(This was supposed to publish last week. While I like the wordpress app, scheduling posts with it is a bit difficult.)
By now, almost everyone knows the identity of the two brothers who chose to place bombs at the finish line of the Boston Marathon. So many have cried out for justice, have celebrated the death of the older brother, Tamerlan, have praised the successful capture of 19 year old Dzhokhar and have called for his constitutional rights to be suspended and for him to be treated like an enemy combatant. (I have never been more ashamed of a vote that I have cast than I am of the one I cast for Senator Lindsey Graham.) Unfortunately, I believe that many people have confused justice with vengeance.

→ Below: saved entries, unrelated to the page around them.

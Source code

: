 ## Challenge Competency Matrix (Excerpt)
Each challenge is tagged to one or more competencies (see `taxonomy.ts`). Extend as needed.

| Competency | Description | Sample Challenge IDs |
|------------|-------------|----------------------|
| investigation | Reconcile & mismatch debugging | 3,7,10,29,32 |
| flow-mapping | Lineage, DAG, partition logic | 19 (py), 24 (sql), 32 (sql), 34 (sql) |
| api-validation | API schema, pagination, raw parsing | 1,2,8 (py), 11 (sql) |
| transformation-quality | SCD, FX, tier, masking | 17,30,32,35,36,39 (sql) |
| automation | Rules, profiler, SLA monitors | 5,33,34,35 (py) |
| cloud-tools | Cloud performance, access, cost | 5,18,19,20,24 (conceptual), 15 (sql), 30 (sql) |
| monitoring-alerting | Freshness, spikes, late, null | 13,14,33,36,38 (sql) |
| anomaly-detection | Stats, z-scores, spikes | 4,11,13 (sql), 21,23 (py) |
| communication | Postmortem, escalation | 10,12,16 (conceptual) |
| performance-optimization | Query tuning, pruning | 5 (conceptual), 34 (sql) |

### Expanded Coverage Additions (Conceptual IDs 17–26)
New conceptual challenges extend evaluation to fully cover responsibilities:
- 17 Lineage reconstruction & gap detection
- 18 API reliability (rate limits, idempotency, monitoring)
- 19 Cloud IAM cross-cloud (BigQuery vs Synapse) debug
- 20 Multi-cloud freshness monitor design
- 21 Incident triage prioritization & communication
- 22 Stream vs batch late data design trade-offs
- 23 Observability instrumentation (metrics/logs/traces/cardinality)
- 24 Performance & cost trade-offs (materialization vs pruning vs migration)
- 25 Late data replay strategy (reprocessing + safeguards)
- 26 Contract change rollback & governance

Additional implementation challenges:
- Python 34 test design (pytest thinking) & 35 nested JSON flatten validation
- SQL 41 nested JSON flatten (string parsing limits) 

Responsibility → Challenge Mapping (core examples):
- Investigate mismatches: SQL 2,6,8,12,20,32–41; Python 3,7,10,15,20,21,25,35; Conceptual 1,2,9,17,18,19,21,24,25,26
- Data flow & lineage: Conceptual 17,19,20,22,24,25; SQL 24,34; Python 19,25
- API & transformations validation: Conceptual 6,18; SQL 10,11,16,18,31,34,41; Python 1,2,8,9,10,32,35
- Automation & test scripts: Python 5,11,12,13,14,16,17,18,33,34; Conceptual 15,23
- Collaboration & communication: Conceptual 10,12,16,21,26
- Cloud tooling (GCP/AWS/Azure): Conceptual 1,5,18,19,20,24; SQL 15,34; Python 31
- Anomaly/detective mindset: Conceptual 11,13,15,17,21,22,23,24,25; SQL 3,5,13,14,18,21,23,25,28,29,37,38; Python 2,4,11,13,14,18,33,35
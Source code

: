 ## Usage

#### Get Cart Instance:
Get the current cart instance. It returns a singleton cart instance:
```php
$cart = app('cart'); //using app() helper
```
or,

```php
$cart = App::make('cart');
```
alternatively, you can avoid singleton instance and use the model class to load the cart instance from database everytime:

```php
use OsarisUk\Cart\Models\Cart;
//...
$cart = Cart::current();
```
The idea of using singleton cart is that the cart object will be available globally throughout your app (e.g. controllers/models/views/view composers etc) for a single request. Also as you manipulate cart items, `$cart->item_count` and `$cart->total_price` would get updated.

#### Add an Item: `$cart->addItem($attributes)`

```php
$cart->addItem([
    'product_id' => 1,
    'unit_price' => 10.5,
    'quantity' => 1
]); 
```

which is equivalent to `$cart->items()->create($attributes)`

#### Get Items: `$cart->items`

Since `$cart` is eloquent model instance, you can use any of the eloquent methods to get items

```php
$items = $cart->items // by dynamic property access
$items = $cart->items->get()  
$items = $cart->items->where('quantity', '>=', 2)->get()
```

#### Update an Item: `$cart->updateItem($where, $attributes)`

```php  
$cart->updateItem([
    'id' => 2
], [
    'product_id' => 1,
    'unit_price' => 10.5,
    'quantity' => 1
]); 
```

This reminded me of a quote my pastor used in a sermon a few years back, a quote from a Muslim woman who lived in the former Yugoslavia. (Taken from the book Exclusion and Embrace by Miroslav Volf.)
“I am a Muslim, and I am thirty five years old. To my second son who was just born, I gave the name ‘Jihad.’ So he would not forget the testament of his mother–revenge. The first time I put my baby at my breast I told him, ‘May this milk choke you if you forget.’ So be it. The Serbs taught me to hate. For the last two months there was nothing in me. No pain, no bitterness. Only hatred.”
Hate is a terrible thing. Hate is like necrotizing fasciitis, a tiny microbe that eats away at a person until no life remains. I cannot say what kind of hate drove Tamerlan and Dzhokhar Tsarnaev but a person does not act as those brothers did without hate lodged deep in their heart.
This is why I refuse to hate. I refuse to distance myself from Dzhokar Tzarnaev and characterize him as other, as a horrible evil entity worthy of the deprivation of his rights because he is somehow less than human.
Dzhokhar is a 19 year old naturalized American citizen. More than that Dzhokhar Tsarnaev is a human being worthy of compassion. There is no man so evil that he cannot be saved. There is no action a man can take that would put him beyond the hope of salvation.
That is why I refuse to hate. I refuse to let something that I love so much, the Boston Marathon, be the root of hate in my heart.